Nuts!

In the spirit of trying to blog more frequently, today's post will be a quick one. Just a simple recipe to spice up a delicious, extremely healthy, and portable snack.

Warning: Food geek speak ahead. Nuts and seeds are often cited as excellent sources of poly- and mono-unsaturated fats, which they are, providing us with tons of heart-healthy fats along with a good dose of fiber and a nice boost of protein. They are also, and less commonly credited for, great sources of trace minerals and vitamins we don't otherwise get enough of. These include vitamin E, folate, magnesium, selenium, iron and manganese.

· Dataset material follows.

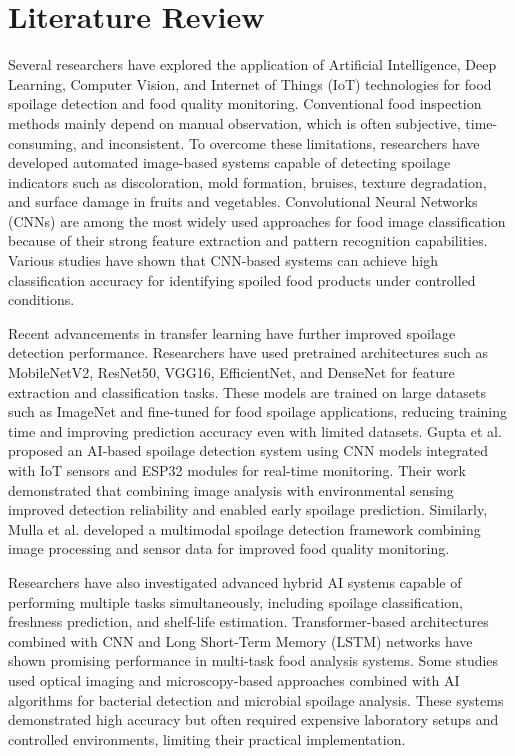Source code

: \section[Literature Review]{\textbf{Literature Review}}
Several researchers have explored the application of Artificial Intelligence, Deep Learning, Computer Vision, and Internet of Things (IoT) technologies for food spoilage detection and food quality monitoring. Conventional food inspection methods mainly depend on manual observation, which is often subjective, time-consuming, and inconsistent. To overcome these limitations, researchers have developed automated image-based systems capable of detecting spoilage indicators such as discoloration, mold formation, bruises, texture degradation, and surface damage in fruits and vegetables. Convolutional Neural Networks (CNNs) are among the most widely used approaches for food image classification because of their strong feature extraction and pattern recognition capabilities. Various studies have shown that CNN-based systems can achieve high classification accuracy for identifying spoiled food products under controlled conditions.

Recent advancements in transfer learning have further improved spoilage detection performance. Researchers have used pretrained architectures such as MobileNetV2, ResNet50, VGG16, EfficientNet, and DenseNet for feature extraction and classification tasks. These models are trained on large datasets such as ImageNet and fine-tuned for food spoilage applications, reducing training time and improving prediction accuracy even with limited datasets. Gupta et al. proposed an AI-based spoilage detection system using CNN models integrated with IoT sensors and ESP32 modules for real-time monitoring. Their work demonstrated that combining image analysis with environmental sensing improved detection reliability and enabled early spoilage prediction. Similarly, Mulla et al. developed a multimodal spoilage detection framework combining image processing and sensor data for improved food quality monitoring.

Researchers have also investigated advanced hybrid AI systems capable of performing multiple tasks simultaneously, including spoilage classification, freshness prediction, and shelf-life estimation. Transformer-based architectures combined with CNN and Long Short-Term Memory (LSTM) networks have shown promising performance in multi-task food analysis systems. Some studies used optical imaging and microscopy-based approaches combined with AI algorithms for bacterial detection and microbial spoilage analysis. These systems demonstrated high accuracy but often required expensive laboratory setups and controlled environments, limiting their practical implementation.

Tamari is a type of soy sauce, and is easy to find in GF forms. It is a little more subtle than most soy sauces - I find it to be less salty and more flavorful. These tamari almonds work their magic in my usual nut mix, adding a little salt and a ton of flavor. While nuts are an extremely healthy food, be careful as the calories do add up in a hurry!
Tamari Almonds

2c Raw Almonds
1/4c Tamari
pinch Salt

Preheat oven to 275F. In a small bowl, toss the almonds with the tamari sauce and salt. Spread them in a single layer on a baking sheet and bake for 30 min or so, stirring occasionally. You want the almonds to be dry but not burnt. Remove from oven and let cool completely before storing. Enjoy!

My Nut Mix
Mix in equal parts of:

Hulled Pumpkin seeds (roasted or raw, unsalted)
Hulled Sunflower Seeds (roasted, salted)
Cashews (roasted, unsalted)
Walnut Pieces
Almonds (you can go for flavors here, such as tamari or any others you can find)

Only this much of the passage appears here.